Segment Start: Dataset content
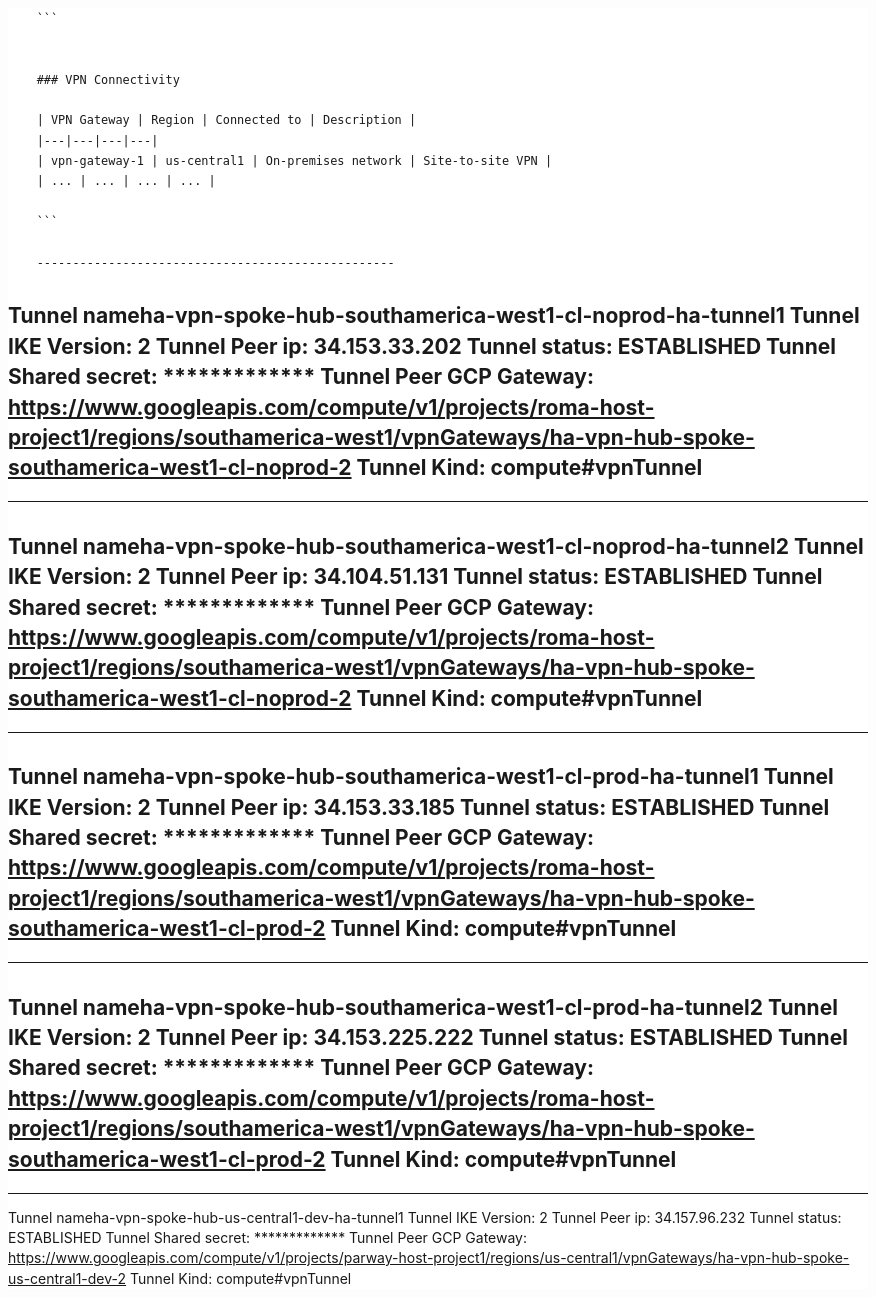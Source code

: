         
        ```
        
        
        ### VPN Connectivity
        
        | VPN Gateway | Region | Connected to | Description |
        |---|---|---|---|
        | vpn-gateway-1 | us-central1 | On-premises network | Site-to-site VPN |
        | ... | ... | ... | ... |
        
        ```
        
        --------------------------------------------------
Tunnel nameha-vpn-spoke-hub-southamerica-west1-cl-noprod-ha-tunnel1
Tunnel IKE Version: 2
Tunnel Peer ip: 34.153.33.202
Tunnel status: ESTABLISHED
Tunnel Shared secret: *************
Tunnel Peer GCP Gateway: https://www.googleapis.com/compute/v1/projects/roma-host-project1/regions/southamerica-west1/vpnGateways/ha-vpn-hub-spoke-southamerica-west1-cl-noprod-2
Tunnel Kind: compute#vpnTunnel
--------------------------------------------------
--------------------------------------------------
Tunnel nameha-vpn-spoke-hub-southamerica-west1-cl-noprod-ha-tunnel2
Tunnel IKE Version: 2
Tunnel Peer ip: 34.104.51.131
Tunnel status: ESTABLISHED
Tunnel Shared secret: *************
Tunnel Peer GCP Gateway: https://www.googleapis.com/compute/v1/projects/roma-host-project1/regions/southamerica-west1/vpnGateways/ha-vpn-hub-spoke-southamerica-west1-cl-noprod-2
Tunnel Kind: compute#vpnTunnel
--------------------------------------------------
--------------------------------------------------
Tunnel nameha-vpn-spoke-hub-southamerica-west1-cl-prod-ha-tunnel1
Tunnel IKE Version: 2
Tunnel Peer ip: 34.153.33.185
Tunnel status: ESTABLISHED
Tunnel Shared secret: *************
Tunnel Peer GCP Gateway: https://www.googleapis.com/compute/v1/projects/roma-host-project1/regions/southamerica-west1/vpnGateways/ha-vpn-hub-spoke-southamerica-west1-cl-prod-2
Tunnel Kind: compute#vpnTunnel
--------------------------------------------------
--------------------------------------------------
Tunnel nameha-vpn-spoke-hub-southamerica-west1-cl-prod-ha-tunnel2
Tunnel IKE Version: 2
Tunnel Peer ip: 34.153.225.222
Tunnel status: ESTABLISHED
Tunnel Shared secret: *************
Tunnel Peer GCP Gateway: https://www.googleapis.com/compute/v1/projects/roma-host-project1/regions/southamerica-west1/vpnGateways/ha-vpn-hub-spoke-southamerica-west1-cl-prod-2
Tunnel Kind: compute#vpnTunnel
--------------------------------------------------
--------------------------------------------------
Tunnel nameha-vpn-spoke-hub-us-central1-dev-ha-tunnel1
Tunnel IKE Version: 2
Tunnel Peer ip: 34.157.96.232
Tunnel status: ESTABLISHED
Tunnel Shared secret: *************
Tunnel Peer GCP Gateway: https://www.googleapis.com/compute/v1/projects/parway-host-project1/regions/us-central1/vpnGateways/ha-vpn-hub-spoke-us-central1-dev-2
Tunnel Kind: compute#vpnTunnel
Segment End: Dataset content
Segment Start: Dataset content
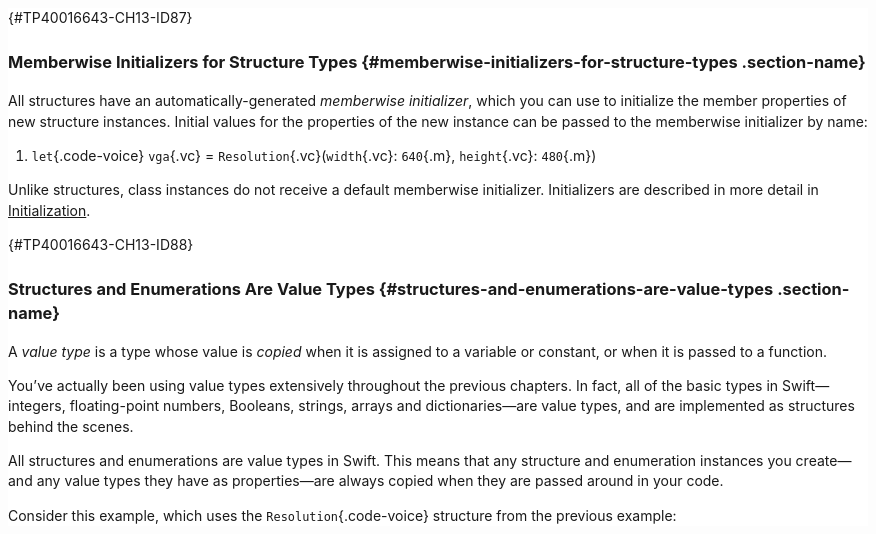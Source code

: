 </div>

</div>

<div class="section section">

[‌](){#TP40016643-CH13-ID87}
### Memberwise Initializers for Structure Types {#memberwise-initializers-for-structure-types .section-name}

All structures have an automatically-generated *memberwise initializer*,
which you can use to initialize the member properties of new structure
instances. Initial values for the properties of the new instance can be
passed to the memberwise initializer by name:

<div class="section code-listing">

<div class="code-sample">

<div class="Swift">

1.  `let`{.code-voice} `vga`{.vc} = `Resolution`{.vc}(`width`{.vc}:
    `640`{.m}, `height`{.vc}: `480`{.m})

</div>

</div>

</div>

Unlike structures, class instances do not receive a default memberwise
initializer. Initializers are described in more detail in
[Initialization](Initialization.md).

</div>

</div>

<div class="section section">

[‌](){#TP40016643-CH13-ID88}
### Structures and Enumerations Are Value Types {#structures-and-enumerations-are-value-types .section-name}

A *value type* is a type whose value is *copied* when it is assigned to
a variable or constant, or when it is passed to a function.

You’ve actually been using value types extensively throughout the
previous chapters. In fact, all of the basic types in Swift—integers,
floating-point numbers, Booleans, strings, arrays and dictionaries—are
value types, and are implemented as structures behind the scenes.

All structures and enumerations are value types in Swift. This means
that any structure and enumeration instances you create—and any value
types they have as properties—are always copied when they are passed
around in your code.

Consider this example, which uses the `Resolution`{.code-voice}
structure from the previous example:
Segment End: Dataset content
Segment Start: Dataset content
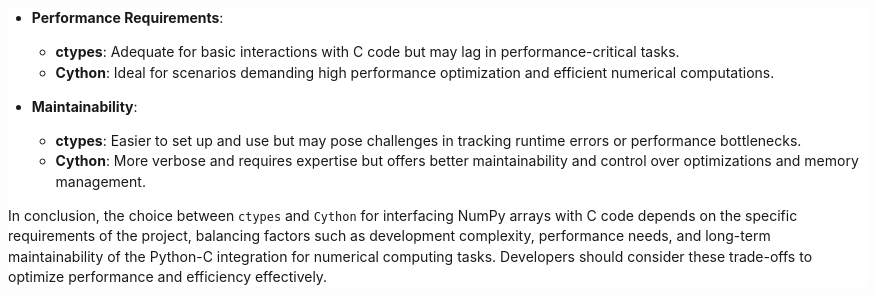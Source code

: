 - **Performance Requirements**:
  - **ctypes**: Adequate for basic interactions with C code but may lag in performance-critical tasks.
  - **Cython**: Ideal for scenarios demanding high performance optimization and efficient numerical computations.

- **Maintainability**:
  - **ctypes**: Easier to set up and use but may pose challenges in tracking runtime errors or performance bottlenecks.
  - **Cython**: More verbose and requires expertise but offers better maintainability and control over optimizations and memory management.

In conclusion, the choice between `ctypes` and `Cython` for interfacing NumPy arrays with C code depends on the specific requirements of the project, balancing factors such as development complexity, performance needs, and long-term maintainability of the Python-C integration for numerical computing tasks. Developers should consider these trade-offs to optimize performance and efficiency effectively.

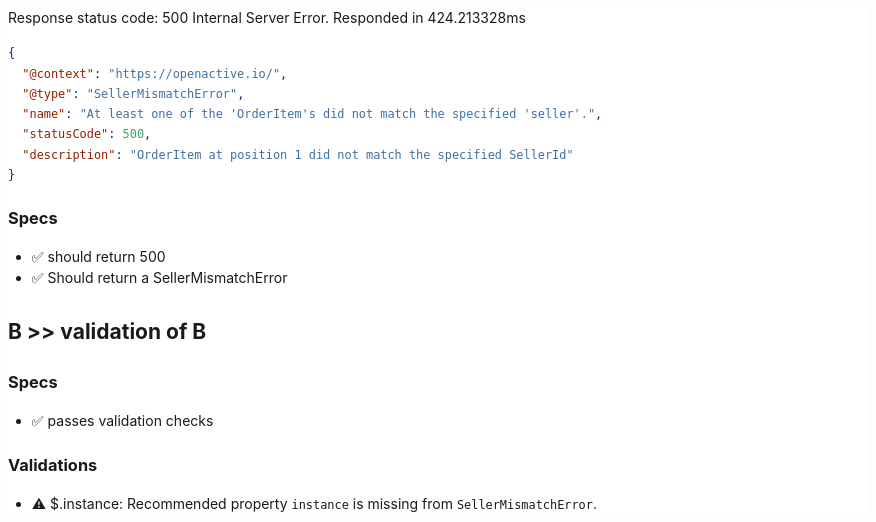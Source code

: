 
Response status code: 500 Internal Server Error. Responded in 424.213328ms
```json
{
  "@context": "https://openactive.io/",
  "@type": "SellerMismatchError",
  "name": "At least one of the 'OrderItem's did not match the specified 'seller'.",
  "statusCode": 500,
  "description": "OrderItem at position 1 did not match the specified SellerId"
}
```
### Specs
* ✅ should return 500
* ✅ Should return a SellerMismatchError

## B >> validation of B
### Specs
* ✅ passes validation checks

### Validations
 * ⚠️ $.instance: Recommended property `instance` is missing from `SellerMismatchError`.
Segment End: Dataset content
Task brief:
Check the data line by line and report how many lines contain "Resolution" as a word or string, giving nothing besides the number.

Reply to the exercise:
2